Records shown:
┄┄┄┄┄┄

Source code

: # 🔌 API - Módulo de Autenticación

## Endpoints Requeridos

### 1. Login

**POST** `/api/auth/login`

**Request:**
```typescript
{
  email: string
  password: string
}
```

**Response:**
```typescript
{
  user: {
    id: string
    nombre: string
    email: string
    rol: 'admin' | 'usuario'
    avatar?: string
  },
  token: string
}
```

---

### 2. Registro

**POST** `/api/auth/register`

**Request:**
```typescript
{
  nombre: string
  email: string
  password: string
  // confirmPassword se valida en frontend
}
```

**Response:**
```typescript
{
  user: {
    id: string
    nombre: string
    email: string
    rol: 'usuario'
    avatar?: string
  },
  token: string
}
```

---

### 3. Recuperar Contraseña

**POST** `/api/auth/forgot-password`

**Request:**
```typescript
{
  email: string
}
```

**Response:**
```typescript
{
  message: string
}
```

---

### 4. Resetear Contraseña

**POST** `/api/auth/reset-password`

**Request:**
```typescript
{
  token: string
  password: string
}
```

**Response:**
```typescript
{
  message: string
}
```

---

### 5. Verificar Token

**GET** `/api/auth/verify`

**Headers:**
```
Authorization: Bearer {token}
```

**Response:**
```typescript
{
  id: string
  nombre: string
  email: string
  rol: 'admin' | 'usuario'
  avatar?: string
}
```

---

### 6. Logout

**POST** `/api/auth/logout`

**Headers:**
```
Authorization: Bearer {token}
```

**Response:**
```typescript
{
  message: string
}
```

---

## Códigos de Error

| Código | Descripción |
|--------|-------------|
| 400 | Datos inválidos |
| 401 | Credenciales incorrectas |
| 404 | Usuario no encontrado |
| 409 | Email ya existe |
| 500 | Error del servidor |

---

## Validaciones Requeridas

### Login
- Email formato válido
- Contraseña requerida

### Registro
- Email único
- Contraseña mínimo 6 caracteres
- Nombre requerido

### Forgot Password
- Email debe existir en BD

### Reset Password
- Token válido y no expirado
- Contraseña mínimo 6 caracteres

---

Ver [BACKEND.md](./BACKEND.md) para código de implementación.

┄┄┄┄┄┄

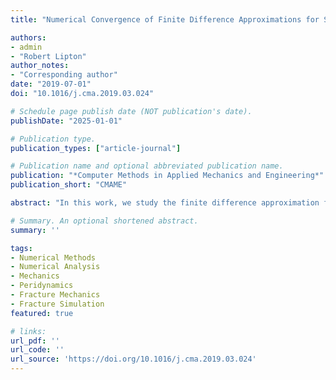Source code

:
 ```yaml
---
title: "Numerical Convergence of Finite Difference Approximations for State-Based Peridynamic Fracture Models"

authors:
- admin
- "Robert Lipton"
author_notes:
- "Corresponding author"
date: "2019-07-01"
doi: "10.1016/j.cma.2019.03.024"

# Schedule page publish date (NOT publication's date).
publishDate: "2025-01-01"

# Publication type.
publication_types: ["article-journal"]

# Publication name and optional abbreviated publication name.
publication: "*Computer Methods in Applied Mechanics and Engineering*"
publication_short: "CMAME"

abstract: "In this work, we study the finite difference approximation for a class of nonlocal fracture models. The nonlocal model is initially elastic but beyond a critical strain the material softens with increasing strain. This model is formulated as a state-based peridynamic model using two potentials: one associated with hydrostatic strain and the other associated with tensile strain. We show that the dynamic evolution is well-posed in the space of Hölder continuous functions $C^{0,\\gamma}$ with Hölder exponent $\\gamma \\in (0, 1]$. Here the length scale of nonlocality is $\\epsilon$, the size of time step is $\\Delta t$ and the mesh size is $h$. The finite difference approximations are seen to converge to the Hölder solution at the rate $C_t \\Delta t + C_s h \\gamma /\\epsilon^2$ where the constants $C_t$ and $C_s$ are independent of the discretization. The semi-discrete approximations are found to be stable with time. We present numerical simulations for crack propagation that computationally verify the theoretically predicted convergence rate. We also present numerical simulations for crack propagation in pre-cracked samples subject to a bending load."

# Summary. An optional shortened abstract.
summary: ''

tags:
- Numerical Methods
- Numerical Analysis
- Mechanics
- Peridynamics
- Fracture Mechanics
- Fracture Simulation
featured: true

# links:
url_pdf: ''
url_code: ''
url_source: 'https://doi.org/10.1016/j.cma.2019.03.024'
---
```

┄┄┄┄┄┄

Assigned task:
Set down, exactly as they appear above, all lines from the one that has "### 2. Registro" down to the one that has "no encontrado |", including those two and no others.

Solution for this problem:
### 2. Registro

**POST** `/api/auth/register`

**Request:**
```typescript
{
  nombre: string
  email: string
  password: string
  // confirmPassword se valida en frontend
}
```

**Response:**
```typescript
{
  user: {
    id: string
    nombre: string
    email: string
    rol: 'usuario'
    avatar?: string
  },
  token: string
}
```

---

### 3. Recuperar Contraseña

**POST** `/api/auth/forgot-password`

**Request:**
```typescript
{
  email: string
}
```

**Response:**
```typescript
{
  message: string
}
```

---

### 4. Resetear Contraseña

**POST** `/api/auth/reset-password`

**Request:**
```typescript
{
  token: string
  password: string
}
```

**Response:**
```typescript
{
  message: string
}
```

---

### 5. Verificar Token

**GET** `/api/auth/verify`

**Headers:**
```
Authorization: Bearer {token}
```

**Response:**
```typescript
{
  id: string
  nombre: string
  email: string
  rol: 'admin' | 'usuario'
  avatar?: string
}
```

---

### 6. Logout

**POST** `/api/auth/logout`

**Headers:**
```
Authorization: Bearer {token}
```

**Response:**
```typescript
{
  message: string
}
```

---

## Códigos de Error

| Código | Descripción |
|--------|-------------|
| 400 | Datos inválidos |
| 401 | Credenciales incorrectas |
| 404 | Usuario no encontrado |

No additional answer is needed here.